Vietnamese banks, and state-owned banks in particular, are facing substantial capital needs in the run-up to the implementation of Basel II. These standards will increase banks' risk-weighted assets due to changes to credit risk-weights and the introduction of capital charges for operational and market risks.
According to Fitch analysis conducted late last year, Fitch-rated Vietnamese banks would need US$4.1 billion of additional capital, of which 90% is accounted for by the state-owned banks.

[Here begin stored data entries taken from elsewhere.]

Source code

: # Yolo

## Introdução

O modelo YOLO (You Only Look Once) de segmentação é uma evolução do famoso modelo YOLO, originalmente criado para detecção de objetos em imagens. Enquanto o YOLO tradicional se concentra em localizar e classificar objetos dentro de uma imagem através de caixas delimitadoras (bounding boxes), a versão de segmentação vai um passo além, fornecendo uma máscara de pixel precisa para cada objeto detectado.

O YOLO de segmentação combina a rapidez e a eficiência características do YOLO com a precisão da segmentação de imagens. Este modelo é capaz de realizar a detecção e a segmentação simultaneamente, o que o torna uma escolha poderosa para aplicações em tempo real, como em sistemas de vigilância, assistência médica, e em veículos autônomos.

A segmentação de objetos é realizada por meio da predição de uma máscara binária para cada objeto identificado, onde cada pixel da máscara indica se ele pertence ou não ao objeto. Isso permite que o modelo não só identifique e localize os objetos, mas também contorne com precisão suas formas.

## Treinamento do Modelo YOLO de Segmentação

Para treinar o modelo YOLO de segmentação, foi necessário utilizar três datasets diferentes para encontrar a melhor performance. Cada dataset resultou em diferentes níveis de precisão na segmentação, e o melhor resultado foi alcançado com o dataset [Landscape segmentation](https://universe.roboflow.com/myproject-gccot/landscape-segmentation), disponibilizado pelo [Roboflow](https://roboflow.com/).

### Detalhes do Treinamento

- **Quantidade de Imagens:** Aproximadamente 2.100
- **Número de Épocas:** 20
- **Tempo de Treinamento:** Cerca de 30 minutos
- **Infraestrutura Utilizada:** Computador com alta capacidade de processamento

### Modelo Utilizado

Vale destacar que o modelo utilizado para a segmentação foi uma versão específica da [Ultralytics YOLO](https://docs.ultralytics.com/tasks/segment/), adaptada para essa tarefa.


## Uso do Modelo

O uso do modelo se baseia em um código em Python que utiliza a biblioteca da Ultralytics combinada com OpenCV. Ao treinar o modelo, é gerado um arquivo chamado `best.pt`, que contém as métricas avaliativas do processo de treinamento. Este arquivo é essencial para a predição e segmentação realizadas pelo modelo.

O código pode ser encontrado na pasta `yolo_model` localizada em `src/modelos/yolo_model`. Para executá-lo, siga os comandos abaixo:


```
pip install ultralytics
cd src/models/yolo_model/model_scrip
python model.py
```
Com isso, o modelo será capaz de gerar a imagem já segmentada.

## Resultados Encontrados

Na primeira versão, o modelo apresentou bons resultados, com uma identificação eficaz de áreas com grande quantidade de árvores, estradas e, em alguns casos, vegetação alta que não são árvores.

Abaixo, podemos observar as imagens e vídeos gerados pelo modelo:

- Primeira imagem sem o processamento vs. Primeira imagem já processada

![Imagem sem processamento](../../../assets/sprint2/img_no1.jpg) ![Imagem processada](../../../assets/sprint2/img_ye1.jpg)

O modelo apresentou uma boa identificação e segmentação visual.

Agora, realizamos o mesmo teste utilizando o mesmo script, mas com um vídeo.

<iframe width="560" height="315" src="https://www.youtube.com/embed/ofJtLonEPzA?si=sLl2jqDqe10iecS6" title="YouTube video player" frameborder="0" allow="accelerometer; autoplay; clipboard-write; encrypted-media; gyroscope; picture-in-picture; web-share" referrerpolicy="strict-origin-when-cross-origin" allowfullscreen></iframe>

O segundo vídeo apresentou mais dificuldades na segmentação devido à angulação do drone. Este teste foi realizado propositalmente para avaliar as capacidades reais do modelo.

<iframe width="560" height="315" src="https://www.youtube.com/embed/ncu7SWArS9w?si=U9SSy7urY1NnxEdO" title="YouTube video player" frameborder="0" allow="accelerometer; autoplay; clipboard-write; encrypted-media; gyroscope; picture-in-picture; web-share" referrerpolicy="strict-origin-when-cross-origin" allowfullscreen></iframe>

These banks' much larger capital shortfall reflects their lower capital positions and weaker profitability relative to private banks. The total amount of capital required could be even higher if banks raise their allowance coverage to 5.0% of gross loans and Vietnam Asset Management Company special bonds, compared with 1.6% at year-end 2018, in order to address underreported NPLs and Vietnam Asset Management Company special bonds.
The lack of depth in the local capital markets and foreign ownership limits continue to constrain banks' ability to raise common equity, which Fitch views as the best form of loss-absorbing capital.
Vietnam maintains a 30% blanket foreign-ownership limit for banks and 20% limit for a foreign investor deemed to have a strategic interest. Foreign ownership at Vietinbank is already at the 30% cap, while for Vietcombank it is 23%. “Unless the cap is lifted, we expect banks to issue Tier-2 debt to help meet minimum regulatory capital ratios.”